Goal of the exercise: In the records below, pick out all lines containing the word "uplink".

[Recorded information — start]

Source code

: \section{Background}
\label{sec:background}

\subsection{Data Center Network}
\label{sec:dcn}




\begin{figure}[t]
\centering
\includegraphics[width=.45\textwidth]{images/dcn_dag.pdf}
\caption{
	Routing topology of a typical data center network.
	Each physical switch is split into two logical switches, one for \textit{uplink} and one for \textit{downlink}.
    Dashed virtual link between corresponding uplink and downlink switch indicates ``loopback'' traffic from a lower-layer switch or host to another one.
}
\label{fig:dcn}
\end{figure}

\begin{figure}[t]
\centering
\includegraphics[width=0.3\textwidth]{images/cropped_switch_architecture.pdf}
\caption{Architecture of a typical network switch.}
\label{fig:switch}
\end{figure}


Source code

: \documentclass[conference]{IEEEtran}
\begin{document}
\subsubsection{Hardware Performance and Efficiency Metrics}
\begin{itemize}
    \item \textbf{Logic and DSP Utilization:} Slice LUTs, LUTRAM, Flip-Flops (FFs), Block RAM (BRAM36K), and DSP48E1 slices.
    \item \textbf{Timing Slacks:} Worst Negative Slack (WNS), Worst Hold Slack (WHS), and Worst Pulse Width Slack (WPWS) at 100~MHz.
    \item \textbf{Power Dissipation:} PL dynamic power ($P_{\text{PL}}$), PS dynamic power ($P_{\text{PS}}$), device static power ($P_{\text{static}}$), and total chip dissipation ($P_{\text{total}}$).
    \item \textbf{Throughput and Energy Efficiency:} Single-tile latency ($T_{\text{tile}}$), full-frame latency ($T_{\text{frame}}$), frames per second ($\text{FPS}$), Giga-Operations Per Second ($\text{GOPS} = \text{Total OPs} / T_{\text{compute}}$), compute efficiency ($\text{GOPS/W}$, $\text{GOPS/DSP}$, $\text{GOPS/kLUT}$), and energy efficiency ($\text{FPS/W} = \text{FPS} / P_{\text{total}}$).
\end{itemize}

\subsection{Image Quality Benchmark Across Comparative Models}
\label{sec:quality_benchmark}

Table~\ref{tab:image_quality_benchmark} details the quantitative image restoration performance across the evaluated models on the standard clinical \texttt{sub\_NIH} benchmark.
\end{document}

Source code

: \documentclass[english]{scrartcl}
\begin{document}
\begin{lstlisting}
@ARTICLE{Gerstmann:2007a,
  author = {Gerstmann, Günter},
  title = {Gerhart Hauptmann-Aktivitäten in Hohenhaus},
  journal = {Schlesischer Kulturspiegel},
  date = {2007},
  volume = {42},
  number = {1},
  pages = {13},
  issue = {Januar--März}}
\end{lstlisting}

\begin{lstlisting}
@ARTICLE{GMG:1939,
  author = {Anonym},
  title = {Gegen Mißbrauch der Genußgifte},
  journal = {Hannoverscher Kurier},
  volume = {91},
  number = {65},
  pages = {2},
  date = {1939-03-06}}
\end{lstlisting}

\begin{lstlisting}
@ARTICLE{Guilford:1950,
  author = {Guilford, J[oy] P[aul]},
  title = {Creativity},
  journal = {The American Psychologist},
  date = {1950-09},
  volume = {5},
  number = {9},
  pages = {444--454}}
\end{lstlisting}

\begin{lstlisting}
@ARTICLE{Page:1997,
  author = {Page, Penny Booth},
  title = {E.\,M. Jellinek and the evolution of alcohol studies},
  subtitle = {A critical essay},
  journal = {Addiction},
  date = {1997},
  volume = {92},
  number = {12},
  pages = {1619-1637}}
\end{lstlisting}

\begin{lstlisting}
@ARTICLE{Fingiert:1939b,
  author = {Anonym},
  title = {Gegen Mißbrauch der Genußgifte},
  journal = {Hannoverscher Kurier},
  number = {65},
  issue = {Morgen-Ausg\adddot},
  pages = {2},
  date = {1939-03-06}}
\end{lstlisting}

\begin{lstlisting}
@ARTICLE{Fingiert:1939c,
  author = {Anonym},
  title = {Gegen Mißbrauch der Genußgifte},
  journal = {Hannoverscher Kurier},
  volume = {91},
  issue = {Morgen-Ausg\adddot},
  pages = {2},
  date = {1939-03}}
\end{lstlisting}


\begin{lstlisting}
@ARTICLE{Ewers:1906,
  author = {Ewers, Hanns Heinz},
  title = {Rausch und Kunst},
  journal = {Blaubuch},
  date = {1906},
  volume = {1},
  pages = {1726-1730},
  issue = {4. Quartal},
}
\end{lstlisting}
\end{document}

[Recorded information — finish]

Answer to this exercise:
	Each physical switch is split into two logical switches, one for \textit{uplink} and one for \textit{downlink}.
    Dashed virtual link between corresponding uplink and downlink switch indicates ``loopback'' traffic from a lower-layer switch or host to another one.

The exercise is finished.